Jika tidak, ketika situasi serupa muncul di Asia Timur dan Jepang harus mencari kerja sama dari Barat, pertanyaan yang akan selalu muncul: “Apa yang dilakukan Jepang dalam krisis Ukraina?” Mengenai hubungan bilateral dengan Rusia, Jepang harus mempertimbangkan permasalahan dan jadwal serta memprioritaskan kepentingan strategis besarnya daripada agenda langsungnya.
Meskipun Amerika Serikat dan Eropa gagal menghentikan serangan Rusia terhadap Ukraina, strategi mereka untuk melanjutkan perundingan diplomatik hingga menit terakhir sudah tepat. Jika mereka menggunakan kekerasan melawan kekerasan, mereka akan memberikan alasan kepada Rusia untuk memanfaatkannya. Fakta bahwa G7 dan negara-negara terkait lainnya telah bersatu melalui komunikasi yang baik akan bermanfaat bagi kerja sama di masa depan.
Penarikan pasukan AS dari Afghanistan dan kembalinya Taliban mungkin memberi Rusia kesan bahwa pemerintahan Presiden AS Joe Biden tidak akan mampu mengambil tindakan balasan jika Rusia mengambil sikap agresif, namun hal tersebut bukan alasan langsung ( untuk invasi ke Ukraina). Ada yang mengatakan bahwa Rusia telah mengambil keuntungan dari fakta bahwa Olimpiade Musim Dingin di Beijing baru saja selesai, namun bagi Rusia, kebenciannya yang sudah lama ada terhadap masalah Ukraina kini terlihat dalam tindakannya.
Amerika Serikat mengatakan mereka tidak lagi menjadi “polisi dunia”. Rakyat Amerika tidak menginginkannya, dan para elit politiknya tidak dapat mengambil inisiatif seperti dulu. Amerika tidak mendukung negaranya mengirimkan pasukan dan harus membayar mahal.

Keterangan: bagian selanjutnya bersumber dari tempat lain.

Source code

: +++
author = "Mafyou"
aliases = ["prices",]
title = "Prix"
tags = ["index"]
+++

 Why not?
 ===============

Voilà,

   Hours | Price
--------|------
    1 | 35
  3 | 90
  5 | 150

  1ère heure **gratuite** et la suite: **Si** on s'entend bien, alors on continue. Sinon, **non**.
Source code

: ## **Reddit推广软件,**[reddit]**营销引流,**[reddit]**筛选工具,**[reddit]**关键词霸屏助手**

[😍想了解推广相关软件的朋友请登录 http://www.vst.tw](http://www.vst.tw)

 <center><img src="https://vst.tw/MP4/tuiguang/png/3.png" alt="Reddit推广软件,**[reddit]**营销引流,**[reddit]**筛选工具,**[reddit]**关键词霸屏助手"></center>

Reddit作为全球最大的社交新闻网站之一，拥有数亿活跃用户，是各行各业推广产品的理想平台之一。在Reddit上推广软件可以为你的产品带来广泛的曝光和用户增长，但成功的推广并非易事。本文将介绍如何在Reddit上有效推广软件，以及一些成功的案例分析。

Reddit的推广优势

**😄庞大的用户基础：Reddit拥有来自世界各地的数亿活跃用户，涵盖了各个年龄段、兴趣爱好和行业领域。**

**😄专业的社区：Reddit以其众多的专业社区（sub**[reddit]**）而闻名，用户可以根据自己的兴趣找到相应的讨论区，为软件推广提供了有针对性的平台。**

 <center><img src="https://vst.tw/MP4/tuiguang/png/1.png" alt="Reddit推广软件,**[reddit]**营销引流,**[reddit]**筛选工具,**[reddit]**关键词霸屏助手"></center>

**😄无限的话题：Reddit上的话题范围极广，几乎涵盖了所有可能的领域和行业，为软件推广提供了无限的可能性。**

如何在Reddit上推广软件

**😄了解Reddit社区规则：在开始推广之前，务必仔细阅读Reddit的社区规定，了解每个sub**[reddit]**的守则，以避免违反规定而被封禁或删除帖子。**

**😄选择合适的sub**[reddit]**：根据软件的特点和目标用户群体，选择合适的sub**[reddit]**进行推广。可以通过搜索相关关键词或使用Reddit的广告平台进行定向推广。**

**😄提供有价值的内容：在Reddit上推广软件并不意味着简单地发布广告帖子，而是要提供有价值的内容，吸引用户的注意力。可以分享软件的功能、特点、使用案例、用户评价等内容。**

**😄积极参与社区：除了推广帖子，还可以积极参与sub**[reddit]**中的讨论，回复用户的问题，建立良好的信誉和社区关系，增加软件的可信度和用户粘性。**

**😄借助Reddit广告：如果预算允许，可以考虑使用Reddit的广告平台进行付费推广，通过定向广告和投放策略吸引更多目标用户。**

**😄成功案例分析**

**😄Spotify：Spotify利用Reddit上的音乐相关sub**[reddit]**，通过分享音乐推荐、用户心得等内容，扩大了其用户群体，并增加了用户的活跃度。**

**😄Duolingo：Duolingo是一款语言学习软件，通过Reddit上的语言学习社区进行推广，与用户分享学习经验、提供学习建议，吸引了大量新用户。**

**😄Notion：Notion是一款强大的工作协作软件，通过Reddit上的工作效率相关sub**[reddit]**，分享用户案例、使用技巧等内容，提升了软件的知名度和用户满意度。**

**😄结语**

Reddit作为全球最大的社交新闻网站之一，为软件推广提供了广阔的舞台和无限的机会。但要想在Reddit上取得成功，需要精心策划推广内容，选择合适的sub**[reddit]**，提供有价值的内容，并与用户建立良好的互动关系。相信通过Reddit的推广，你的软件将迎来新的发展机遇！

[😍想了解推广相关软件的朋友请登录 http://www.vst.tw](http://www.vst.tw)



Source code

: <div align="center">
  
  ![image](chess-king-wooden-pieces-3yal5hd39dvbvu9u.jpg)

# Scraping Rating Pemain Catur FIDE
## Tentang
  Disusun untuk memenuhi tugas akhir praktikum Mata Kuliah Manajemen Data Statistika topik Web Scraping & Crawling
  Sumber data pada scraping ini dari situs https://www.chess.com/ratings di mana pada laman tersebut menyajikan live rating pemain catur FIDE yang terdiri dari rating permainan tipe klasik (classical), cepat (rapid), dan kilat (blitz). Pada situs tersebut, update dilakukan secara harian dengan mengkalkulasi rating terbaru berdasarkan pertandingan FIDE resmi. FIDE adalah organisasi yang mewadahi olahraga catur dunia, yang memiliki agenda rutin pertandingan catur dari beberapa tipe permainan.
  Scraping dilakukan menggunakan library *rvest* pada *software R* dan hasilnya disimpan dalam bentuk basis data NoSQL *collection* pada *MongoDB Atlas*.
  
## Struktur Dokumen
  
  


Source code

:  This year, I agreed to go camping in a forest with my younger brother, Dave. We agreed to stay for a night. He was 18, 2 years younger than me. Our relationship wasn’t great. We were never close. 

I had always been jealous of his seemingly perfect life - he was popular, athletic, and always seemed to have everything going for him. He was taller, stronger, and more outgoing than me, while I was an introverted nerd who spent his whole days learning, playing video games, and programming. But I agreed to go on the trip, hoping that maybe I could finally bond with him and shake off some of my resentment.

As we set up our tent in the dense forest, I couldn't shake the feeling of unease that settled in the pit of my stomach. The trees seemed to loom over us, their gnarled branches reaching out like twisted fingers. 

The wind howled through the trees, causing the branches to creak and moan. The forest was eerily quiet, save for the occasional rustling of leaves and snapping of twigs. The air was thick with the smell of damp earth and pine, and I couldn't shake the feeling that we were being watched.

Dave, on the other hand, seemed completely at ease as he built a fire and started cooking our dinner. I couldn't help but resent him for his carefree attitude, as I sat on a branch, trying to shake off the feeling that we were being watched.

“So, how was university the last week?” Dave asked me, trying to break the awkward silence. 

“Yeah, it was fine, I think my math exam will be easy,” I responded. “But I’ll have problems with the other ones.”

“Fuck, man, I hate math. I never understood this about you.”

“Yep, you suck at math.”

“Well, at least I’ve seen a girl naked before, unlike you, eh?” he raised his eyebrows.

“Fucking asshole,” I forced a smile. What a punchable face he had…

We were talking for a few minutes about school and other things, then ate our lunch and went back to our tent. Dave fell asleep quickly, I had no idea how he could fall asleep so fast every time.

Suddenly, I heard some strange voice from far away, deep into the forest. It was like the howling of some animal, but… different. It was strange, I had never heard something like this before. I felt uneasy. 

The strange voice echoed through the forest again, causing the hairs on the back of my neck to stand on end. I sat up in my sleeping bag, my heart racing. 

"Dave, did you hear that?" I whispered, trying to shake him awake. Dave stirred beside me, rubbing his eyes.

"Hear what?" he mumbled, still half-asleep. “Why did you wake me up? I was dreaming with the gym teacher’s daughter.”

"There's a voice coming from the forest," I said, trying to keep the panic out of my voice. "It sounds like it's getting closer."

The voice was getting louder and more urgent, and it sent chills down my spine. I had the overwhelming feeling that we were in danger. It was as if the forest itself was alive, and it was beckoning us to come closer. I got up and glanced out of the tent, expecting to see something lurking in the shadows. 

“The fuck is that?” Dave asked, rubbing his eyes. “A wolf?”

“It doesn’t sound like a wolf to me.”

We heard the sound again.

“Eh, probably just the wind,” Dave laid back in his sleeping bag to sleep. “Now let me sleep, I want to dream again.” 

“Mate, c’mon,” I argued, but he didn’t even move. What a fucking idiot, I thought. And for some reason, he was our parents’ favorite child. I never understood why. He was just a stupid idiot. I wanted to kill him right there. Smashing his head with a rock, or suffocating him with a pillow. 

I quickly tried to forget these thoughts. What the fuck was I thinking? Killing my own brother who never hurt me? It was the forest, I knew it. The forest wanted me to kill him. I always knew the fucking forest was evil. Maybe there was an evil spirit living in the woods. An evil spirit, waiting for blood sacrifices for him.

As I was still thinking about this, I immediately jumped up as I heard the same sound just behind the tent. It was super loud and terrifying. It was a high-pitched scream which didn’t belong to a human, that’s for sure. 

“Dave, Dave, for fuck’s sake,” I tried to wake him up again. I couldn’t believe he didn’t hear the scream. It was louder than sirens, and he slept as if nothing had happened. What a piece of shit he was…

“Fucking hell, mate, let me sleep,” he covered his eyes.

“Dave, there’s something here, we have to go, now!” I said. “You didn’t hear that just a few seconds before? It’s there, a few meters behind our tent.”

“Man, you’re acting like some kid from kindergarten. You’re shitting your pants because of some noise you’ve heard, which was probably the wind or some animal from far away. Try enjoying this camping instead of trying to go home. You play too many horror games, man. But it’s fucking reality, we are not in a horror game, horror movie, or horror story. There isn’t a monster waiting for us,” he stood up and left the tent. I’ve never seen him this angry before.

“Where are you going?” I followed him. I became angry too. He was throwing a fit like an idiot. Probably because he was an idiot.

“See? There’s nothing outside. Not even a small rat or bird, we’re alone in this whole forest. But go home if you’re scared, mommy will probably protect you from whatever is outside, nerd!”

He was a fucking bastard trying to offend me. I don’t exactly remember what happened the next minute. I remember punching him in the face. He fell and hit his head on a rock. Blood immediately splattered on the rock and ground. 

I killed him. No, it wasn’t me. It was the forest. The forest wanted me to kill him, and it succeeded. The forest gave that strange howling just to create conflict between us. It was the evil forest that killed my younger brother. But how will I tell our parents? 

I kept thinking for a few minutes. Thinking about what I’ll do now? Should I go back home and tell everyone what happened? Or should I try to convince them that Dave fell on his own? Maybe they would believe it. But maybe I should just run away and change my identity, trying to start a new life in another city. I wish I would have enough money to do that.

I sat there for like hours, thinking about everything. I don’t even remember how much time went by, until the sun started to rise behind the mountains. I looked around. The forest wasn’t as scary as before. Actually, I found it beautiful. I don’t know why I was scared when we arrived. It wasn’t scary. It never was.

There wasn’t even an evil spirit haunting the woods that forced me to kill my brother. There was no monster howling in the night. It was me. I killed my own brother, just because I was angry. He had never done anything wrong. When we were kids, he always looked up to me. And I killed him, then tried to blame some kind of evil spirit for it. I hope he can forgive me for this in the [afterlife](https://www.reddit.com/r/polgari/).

Namun, Amerika Serikat akan mengatasi hal ini ketika kepentingan vital sekutunya, termasuk Jepang, dipertaruhkan. Saya tidak khawatir tentang hal itu. Sebaliknya, ini harus menjadi kesempatan bagi Jepang untuk mempertimbangkan kembali fakta bahwa mereka terlalu bergantung pada Amerika Serikat.

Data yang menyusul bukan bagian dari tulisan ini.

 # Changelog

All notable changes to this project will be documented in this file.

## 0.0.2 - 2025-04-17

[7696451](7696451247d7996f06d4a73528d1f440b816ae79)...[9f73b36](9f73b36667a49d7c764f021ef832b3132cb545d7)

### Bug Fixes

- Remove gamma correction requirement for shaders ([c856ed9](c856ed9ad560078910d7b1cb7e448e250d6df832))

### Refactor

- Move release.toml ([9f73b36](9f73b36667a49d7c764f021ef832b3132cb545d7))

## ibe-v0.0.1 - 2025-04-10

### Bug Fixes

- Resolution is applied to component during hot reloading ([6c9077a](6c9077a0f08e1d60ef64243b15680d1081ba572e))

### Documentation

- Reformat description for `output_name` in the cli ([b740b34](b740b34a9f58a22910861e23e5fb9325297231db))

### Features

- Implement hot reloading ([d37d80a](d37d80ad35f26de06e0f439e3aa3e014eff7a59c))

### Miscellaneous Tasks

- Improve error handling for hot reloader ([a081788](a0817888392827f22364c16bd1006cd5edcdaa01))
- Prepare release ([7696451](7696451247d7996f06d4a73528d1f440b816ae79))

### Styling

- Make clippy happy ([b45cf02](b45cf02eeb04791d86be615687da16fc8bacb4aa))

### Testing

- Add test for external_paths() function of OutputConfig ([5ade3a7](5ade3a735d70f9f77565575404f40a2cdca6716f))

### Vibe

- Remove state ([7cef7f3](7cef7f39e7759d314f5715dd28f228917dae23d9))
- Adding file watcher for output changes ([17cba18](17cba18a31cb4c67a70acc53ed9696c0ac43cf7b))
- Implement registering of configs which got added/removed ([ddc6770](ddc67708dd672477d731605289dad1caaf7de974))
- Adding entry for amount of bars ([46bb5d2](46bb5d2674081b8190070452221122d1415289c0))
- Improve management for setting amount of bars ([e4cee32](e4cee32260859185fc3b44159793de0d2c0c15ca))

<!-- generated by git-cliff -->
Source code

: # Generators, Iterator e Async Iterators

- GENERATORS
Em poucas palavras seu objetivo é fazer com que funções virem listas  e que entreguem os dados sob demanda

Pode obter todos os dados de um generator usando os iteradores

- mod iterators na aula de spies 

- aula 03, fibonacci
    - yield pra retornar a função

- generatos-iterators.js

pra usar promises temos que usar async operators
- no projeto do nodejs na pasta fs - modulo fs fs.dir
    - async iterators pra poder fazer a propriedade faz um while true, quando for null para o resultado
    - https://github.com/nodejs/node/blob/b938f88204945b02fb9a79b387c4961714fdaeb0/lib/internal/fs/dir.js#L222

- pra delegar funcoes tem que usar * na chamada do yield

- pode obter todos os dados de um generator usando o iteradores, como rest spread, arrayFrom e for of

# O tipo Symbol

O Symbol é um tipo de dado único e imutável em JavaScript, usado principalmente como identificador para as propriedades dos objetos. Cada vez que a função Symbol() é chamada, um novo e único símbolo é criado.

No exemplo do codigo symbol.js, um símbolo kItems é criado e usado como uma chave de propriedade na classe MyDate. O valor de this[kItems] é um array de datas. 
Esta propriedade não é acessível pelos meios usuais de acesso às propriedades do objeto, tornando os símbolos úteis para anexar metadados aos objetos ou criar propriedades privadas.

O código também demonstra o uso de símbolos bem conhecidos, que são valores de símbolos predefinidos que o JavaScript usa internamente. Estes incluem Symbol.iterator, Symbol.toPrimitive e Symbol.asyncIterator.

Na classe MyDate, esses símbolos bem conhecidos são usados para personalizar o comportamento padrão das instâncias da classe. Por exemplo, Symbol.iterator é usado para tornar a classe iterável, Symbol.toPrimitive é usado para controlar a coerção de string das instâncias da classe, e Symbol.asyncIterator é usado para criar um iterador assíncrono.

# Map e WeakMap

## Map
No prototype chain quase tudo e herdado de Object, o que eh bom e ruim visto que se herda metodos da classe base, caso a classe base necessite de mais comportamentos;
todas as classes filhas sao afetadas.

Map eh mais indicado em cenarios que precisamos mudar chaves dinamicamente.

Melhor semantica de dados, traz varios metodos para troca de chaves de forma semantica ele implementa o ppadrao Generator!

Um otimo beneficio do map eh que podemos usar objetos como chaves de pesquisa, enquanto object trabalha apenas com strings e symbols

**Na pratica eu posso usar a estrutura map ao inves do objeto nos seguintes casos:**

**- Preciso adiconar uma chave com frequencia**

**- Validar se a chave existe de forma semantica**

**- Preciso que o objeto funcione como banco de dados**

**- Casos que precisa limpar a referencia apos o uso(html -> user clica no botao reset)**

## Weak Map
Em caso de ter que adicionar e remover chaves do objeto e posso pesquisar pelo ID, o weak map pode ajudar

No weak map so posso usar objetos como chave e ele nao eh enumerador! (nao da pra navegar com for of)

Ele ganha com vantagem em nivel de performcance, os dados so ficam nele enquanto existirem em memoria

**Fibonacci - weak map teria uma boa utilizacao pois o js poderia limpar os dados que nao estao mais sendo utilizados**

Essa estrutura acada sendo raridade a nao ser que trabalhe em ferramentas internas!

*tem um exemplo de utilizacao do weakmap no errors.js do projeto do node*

– Wawancara dilakukan oleh Yomiuri Shimbun, penulis senior Toshiyuki Ito.
■ Kenichiro Sasae
Presiden Institut Urusan Internasional Jepang
Setelah menjabat sebagai Wakil Menteri Luar Negeri, Sasae menjadi Duta Besar untuk Amerika Serikat pada tahun 2012 hingga 2018. Ia menjabat jabatan saat ini pada bulan Juni 2018. Dia berumur 70 tahun.